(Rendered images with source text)
-=-=-

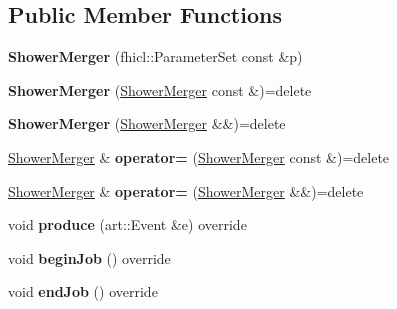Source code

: \subsection*{Public Member Functions}
\begin{DoxyCompactItemize}
\item 
\hypertarget{classShowerMerger_a50fc7d6db9b3f84bba1d7e7e68f1374e}{{\bfseries Shower\-Merger} (fhicl\-::\-Parameter\-Set const \&p)}\label{classShowerMerger_a50fc7d6db9b3f84bba1d7e7e68f1374e}

\item 
\hypertarget{classShowerMerger_a2b781d7856276bf348a49fd0a06cb24f}{{\bfseries Shower\-Merger} (\hyperlink{classShowerMerger}{Shower\-Merger} const \&)=delete}\label{classShowerMerger_a2b781d7856276bf348a49fd0a06cb24f}

\item 
\hypertarget{classShowerMerger_a080dc5947c74294bf05cb5df45743571}{{\bfseries Shower\-Merger} (\hyperlink{classShowerMerger}{Shower\-Merger} \&\&)=delete}\label{classShowerMerger_a080dc5947c74294bf05cb5df45743571}

\item 
\hypertarget{classShowerMerger_aa2a1c38ecced6bf3708cf075cc871b07}{\hyperlink{classShowerMerger}{Shower\-Merger} \& {\bfseries operator=} (\hyperlink{classShowerMerger}{Shower\-Merger} const \&)=delete}\label{classShowerMerger_aa2a1c38ecced6bf3708cf075cc871b07}

\item 
\hypertarget{classShowerMerger_a93a9e5d5251f530287fdd39f77584bf2}{\hyperlink{classShowerMerger}{Shower\-Merger} \& {\bfseries operator=} (\hyperlink{classShowerMerger}{Shower\-Merger} \&\&)=delete}\label{classShowerMerger_a93a9e5d5251f530287fdd39f77584bf2}

\item 
\hypertarget{classShowerMerger_ab7251dd56c36d4d8ba07437af0b33bb9}{void {\bfseries produce} (art\-::\-Event \&e) override}\label{classShowerMerger_ab7251dd56c36d4d8ba07437af0b33bb9}

\item 
\hypertarget{classShowerMerger_a042daf0f57e3c5c0c08dc9274f98b63e}{void {\bfseries begin\-Job} () override}\label{classShowerMerger_a042daf0f57e3c5c0c08dc9274f98b63e}

\item 
\hypertarget{classShowerMerger_a37852496f6771e29b167cd09c6c65cd0}{void {\bfseries end\-Job} () override}\label{classShowerMerger_a37852496f6771e29b167cd09c6c65cd0}

\end{DoxyCompactItemize}
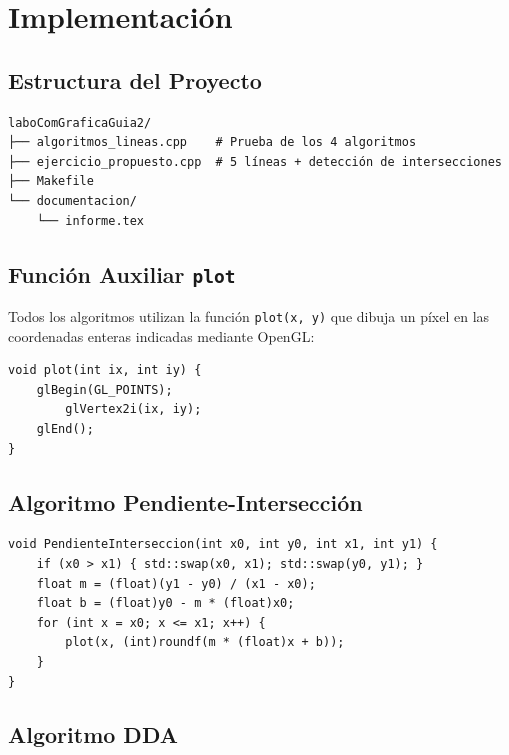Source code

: \documentclass[12pt,a4paper]{article}
\begin{document}
\section{Implementación}

\subsection{Estructura del Proyecto}

\begin{verbatim}
laboComGraficaGuia2/
├── algoritmos_lineas.cpp    # Prueba de los 4 algoritmos
├── ejercicio_propuesto.cpp  # 5 líneas + detección de intersecciones
├── Makefile
└── documentacion/
    └── informe.tex
\end{verbatim}

\subsection{Función Auxiliar \texttt{plot}}

Todos los algoritmos utilizan la función \texttt{plot(x, y)} que dibuja un
píxel en las coordenadas enteras indicadas mediante OpenGL:

\begin{lstlisting}[caption={Función plot en OpenGL}]
void plot(int ix, int iy) {
    glBegin(GL_POINTS);
        glVertex2i(ix, iy);
    glEnd();
}
\end{lstlisting}

\subsection{Algoritmo Pendiente-Intersección}

\begin{lstlisting}[caption={Implementación Pendiente-Intersección}]
void PendienteInterseccion(int x0, int y0, int x1, int y1) {
    if (x0 > x1) { std::swap(x0, x1); std::swap(y0, y1); }
    float m = (float)(y1 - y0) / (x1 - x0);
    float b = (float)y0 - m * (float)x0;
    for (int x = x0; x <= x1; x++) {
        plot(x, (int)roundf(m * (float)x + b));
    }
}
\end{lstlisting}

\subsection{Algoritmo DDA}
\end{document}
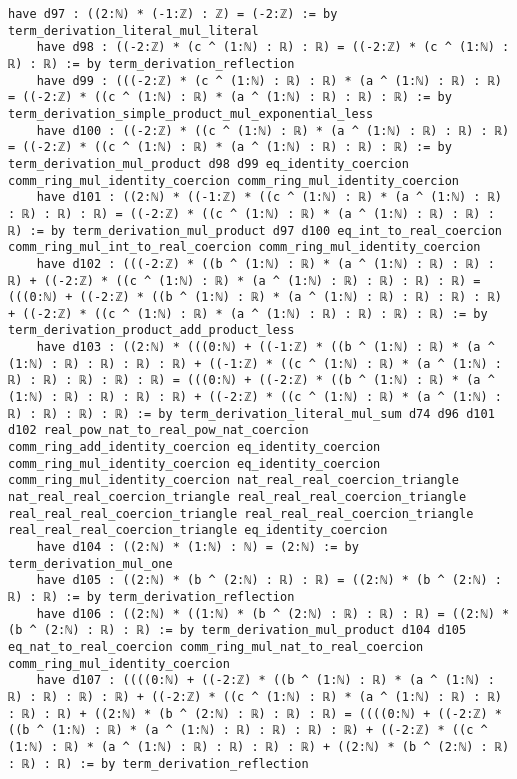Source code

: \documentclass{article}
\begin{document}
\begin{tcolorbox}[colback=white!10, width=\linewidth]
\begin{lstlisting}[language=Lean4]
    have d97 : ((2:ℕ) * (-1:ℤ) : ℤ) = (-2:ℤ) := by term_derivation_literal_mul_literal
    have d98 : ((-2:ℤ) * (c ^ (1:ℕ) : ℝ) : ℝ) = ((-2:ℤ) * (c ^ (1:ℕ) : ℝ) : ℝ) := by term_derivation_reflection
    have d99 : (((-2:ℤ) * (c ^ (1:ℕ) : ℝ) : ℝ) * (a ^ (1:ℕ) : ℝ) : ℝ) = ((-2:ℤ) * ((c ^ (1:ℕ) : ℝ) * (a ^ (1:ℕ) : ℝ) : ℝ) : ℝ) := by term_derivation_simple_product_mul_exponential_less
    have d100 : ((-2:ℤ) * ((c ^ (1:ℕ) : ℝ) * (a ^ (1:ℕ) : ℝ) : ℝ) : ℝ) = ((-2:ℤ) * ((c ^ (1:ℕ) : ℝ) * (a ^ (1:ℕ) : ℝ) : ℝ) : ℝ) := by term_derivation_mul_product d98 d99 eq_identity_coercion comm_ring_mul_identity_coercion comm_ring_mul_identity_coercion
    have d101 : ((2:ℕ) * ((-1:ℤ) * ((c ^ (1:ℕ) : ℝ) * (a ^ (1:ℕ) : ℝ) : ℝ) : ℝ) : ℝ) = ((-2:ℤ) * ((c ^ (1:ℕ) : ℝ) * (a ^ (1:ℕ) : ℝ) : ℝ) : ℝ) := by term_derivation_mul_product d97 d100 eq_int_to_real_coercion comm_ring_mul_int_to_real_coercion comm_ring_mul_identity_coercion
    have d102 : (((-2:ℤ) * ((b ^ (1:ℕ) : ℝ) * (a ^ (1:ℕ) : ℝ) : ℝ) : ℝ) + ((-2:ℤ) * ((c ^ (1:ℕ) : ℝ) * (a ^ (1:ℕ) : ℝ) : ℝ) : ℝ) : ℝ) = (((0:ℕ) + ((-2:ℤ) * ((b ^ (1:ℕ) : ℝ) * (a ^ (1:ℕ) : ℝ) : ℝ) : ℝ) : ℝ) + ((-2:ℤ) * ((c ^ (1:ℕ) : ℝ) * (a ^ (1:ℕ) : ℝ) : ℝ) : ℝ) : ℝ) := by term_derivation_product_add_product_less
    have d103 : ((2:ℕ) * (((0:ℕ) + ((-1:ℤ) * ((b ^ (1:ℕ) : ℝ) * (a ^ (1:ℕ) : ℝ) : ℝ) : ℝ) : ℝ) + ((-1:ℤ) * ((c ^ (1:ℕ) : ℝ) * (a ^ (1:ℕ) : ℝ) : ℝ) : ℝ) : ℝ) : ℝ) = (((0:ℕ) + ((-2:ℤ) * ((b ^ (1:ℕ) : ℝ) * (a ^ (1:ℕ) : ℝ) : ℝ) : ℝ) : ℝ) + ((-2:ℤ) * ((c ^ (1:ℕ) : ℝ) * (a ^ (1:ℕ) : ℝ) : ℝ) : ℝ) : ℝ) := by term_derivation_literal_mul_sum d74 d96 d101 d102 real_pow_nat_to_real_pow_nat_coercion comm_ring_add_identity_coercion eq_identity_coercion comm_ring_mul_identity_coercion eq_identity_coercion comm_ring_mul_identity_coercion nat_real_real_coercion_triangle nat_real_real_coercion_triangle real_real_real_coercion_triangle real_real_real_coercion_triangle real_real_real_coercion_triangle real_real_real_coercion_triangle eq_identity_coercion
    have d104 : ((2:ℕ) * (1:ℕ) : ℕ) = (2:ℕ) := by term_derivation_mul_one
    have d105 : ((2:ℕ) * (b ^ (2:ℕ) : ℝ) : ℝ) = ((2:ℕ) * (b ^ (2:ℕ) : ℝ) : ℝ) := by term_derivation_reflection
    have d106 : ((2:ℕ) * ((1:ℕ) * (b ^ (2:ℕ) : ℝ) : ℝ) : ℝ) = ((2:ℕ) * (b ^ (2:ℕ) : ℝ) : ℝ) := by term_derivation_mul_product d104 d105 eq_nat_to_real_coercion comm_ring_mul_nat_to_real_coercion comm_ring_mul_identity_coercion
    have d107 : ((((0:ℕ) + ((-2:ℤ) * ((b ^ (1:ℕ) : ℝ) * (a ^ (1:ℕ) : ℝ) : ℝ) : ℝ) : ℝ) + ((-2:ℤ) * ((c ^ (1:ℕ) : ℝ) * (a ^ (1:ℕ) : ℝ) : ℝ) : ℝ) : ℝ) + ((2:ℕ) * (b ^ (2:ℕ) : ℝ) : ℝ) : ℝ) = ((((0:ℕ) + ((-2:ℤ) * ((b ^ (1:ℕ) : ℝ) * (a ^ (1:ℕ) : ℝ) : ℝ) : ℝ) : ℝ) + ((-2:ℤ) * ((c ^ (1:ℕ) : ℝ) * (a ^ (1:ℕ) : ℝ) : ℝ) : ℝ) : ℝ) + ((2:ℕ) * (b ^ (2:ℕ) : ℝ) : ℝ) : ℝ) := by term_derivation_reflection

\end{lstlisting}
\end{tcolorbox}
\end{document}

-=-=-

> Exercise goal
Every line in the data that holds the string "article" should be copied.

> Result of the task
: \documentclass[12pt,a4paper]{article}
: \documentclass{article}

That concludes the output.